Perhaps it’s best to begin this dialogue by noting areas of agreement. All of the elements in this philosophical framework have vast literatures that could be brought into this discussion, but for brevity’s sake those must be considered outside of the realm of this paper. We therefore present our agreements with Wilber as simple bullet points, which could be elaborated elsewhere if necessary.
As yet, science has nothing to say about what happened before the Big Bang.
A universe produced by random actions may seem cold and bleak to some and there are many mysteries we cannot yet explain.

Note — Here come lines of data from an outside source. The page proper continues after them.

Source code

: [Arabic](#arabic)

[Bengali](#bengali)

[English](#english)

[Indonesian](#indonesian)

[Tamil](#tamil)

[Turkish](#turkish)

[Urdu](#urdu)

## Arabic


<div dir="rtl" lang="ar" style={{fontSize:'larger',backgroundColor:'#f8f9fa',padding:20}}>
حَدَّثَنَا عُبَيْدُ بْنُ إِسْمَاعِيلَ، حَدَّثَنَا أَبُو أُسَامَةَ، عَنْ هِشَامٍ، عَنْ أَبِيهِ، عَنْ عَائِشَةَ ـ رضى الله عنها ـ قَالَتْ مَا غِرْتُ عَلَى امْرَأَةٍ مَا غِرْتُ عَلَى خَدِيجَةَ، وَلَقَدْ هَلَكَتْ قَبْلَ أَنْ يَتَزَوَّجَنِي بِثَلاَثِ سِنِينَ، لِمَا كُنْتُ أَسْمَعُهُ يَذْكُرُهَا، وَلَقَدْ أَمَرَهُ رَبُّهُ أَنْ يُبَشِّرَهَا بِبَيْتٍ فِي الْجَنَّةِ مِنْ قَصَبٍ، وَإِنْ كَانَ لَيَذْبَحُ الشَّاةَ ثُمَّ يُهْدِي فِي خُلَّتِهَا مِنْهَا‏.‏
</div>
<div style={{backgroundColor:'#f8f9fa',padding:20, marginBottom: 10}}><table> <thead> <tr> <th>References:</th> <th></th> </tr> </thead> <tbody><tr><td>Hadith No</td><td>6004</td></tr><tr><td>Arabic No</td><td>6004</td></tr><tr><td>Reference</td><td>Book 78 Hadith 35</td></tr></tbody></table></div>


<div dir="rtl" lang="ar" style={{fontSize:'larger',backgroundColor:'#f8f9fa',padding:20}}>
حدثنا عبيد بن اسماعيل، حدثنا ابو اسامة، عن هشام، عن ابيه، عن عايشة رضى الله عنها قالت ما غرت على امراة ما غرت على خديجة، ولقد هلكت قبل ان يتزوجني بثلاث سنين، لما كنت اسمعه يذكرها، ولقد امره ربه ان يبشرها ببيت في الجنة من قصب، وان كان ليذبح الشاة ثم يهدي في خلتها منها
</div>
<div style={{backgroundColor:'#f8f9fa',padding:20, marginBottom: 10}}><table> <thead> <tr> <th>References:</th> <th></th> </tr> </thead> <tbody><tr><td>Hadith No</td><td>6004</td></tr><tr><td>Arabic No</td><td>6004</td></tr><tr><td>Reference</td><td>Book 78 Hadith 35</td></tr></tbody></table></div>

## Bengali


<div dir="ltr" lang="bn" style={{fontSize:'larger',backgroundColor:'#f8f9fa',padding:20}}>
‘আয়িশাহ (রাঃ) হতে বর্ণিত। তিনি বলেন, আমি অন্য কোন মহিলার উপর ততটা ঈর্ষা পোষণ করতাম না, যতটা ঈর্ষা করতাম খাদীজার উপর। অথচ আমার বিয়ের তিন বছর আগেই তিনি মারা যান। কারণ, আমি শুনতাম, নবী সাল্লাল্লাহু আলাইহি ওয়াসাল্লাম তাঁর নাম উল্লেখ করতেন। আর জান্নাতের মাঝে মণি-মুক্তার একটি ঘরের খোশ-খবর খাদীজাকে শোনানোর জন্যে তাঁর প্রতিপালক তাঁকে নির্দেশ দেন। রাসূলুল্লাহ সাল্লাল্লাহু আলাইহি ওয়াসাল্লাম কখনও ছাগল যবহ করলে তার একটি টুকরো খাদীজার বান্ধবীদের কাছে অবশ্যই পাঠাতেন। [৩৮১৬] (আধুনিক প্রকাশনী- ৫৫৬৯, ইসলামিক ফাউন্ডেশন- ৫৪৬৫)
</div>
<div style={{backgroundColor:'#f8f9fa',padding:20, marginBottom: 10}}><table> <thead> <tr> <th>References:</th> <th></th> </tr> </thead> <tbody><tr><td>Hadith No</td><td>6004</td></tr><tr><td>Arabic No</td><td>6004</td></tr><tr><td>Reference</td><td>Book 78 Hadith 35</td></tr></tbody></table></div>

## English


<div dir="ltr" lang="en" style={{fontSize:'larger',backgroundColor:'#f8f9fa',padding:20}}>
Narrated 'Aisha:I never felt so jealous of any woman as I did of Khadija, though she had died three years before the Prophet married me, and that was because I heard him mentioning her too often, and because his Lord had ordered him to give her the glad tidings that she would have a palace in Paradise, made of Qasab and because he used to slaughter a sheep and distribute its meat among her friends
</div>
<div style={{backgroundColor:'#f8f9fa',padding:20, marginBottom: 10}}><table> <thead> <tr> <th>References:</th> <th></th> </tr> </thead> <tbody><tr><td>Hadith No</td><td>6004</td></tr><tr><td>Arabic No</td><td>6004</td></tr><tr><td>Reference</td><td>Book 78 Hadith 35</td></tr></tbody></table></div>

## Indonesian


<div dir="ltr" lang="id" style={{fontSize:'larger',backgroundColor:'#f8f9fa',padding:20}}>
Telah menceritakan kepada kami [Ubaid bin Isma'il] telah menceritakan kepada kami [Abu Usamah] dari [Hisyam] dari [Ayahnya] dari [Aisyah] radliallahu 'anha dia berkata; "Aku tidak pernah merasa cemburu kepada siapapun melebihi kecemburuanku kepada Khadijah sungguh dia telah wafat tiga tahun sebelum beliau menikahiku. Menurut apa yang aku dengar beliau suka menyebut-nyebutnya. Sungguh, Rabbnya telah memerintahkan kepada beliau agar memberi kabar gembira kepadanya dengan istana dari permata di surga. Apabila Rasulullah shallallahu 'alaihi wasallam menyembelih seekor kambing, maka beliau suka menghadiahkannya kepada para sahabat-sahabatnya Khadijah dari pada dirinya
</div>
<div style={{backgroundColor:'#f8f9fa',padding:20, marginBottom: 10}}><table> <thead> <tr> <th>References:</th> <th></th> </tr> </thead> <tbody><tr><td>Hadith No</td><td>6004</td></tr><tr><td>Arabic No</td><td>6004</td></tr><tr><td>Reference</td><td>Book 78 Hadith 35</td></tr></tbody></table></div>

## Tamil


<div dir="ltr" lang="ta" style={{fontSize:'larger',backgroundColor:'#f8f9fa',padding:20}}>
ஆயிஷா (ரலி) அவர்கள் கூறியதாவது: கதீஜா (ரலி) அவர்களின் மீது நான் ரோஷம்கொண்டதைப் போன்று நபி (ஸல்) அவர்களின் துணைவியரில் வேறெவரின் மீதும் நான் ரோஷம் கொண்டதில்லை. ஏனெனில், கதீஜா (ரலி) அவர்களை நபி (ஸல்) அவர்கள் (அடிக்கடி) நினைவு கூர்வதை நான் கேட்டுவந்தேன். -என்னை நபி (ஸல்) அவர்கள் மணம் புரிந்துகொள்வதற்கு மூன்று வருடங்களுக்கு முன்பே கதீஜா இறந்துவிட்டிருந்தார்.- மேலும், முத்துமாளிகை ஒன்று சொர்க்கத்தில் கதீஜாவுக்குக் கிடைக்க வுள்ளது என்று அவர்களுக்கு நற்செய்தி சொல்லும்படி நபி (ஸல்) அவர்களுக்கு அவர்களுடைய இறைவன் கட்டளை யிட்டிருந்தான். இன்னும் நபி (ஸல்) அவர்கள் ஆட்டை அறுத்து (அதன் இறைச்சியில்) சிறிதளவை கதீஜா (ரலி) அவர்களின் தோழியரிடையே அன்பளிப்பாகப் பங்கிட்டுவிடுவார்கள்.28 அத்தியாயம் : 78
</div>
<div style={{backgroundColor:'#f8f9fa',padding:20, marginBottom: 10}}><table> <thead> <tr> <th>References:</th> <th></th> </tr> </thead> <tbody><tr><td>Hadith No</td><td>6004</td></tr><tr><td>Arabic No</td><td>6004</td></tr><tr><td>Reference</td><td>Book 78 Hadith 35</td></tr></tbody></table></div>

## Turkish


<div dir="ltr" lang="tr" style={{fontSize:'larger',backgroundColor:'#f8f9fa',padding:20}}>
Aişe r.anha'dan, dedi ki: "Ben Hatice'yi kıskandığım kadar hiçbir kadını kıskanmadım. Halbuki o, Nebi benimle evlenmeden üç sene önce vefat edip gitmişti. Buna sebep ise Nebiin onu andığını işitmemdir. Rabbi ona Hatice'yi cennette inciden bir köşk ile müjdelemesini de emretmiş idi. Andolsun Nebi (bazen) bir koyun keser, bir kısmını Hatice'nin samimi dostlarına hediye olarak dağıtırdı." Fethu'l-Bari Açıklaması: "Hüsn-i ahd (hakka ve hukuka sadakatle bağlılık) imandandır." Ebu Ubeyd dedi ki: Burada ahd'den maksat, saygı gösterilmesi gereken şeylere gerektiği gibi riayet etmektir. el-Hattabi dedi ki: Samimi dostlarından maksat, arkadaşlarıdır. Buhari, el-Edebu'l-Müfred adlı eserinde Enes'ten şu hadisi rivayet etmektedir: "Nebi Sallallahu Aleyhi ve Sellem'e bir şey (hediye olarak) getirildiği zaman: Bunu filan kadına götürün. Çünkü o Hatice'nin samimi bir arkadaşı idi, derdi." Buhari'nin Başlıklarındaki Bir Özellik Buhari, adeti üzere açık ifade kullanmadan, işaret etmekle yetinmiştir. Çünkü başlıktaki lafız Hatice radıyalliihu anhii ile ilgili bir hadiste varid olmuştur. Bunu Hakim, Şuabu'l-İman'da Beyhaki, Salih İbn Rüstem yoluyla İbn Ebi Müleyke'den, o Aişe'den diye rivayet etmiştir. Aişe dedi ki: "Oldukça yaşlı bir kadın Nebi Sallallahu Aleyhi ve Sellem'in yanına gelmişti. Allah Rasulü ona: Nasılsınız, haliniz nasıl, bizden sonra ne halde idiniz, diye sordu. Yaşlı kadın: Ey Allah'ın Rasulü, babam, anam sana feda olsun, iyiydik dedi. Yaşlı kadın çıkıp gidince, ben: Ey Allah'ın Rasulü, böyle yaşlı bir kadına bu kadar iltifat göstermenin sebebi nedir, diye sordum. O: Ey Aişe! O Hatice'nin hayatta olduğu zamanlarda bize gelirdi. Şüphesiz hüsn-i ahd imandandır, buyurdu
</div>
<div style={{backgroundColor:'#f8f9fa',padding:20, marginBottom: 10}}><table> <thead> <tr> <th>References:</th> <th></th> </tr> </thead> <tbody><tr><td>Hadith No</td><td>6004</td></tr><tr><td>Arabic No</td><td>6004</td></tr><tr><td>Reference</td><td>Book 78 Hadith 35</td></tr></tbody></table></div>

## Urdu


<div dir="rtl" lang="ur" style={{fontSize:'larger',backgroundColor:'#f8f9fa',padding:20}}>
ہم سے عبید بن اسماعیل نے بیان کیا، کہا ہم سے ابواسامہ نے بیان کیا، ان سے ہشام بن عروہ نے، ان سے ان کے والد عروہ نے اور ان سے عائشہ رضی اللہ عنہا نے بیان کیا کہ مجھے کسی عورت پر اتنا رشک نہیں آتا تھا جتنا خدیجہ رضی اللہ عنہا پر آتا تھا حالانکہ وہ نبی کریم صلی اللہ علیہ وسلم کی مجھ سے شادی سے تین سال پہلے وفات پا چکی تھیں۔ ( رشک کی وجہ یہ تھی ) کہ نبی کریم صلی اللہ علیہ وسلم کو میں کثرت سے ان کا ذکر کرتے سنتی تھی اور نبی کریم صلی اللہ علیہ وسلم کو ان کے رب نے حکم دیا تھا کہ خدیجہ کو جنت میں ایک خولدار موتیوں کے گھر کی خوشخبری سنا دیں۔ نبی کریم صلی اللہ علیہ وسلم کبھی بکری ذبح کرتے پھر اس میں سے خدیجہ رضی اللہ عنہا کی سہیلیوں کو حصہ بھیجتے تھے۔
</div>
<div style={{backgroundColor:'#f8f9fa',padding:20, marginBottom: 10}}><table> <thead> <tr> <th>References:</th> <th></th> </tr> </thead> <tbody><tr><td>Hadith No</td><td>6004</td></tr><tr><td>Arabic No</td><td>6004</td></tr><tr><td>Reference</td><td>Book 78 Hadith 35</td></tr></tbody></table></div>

All worldviews must begin with some metaphysical assumption. No philosophical efforts to find bedrocks of truth upon which we can build our knowledge have ever been widely accepted as successful.
Truth claims are tinged by their cultural contexts. We are embodied persons embedded in social environments so this will always affect what we know.
Individual sciences, philosophies, and spiritual traditions only provide pieces of the whole story. They are often complementary rather than incompatible, so efforts to join up these “archipelagos of knowledge” are required and fruitful.
We humans can play a role in consciously evolving a world that works for all and the more we learn from various domains of knowledge the better we can do this.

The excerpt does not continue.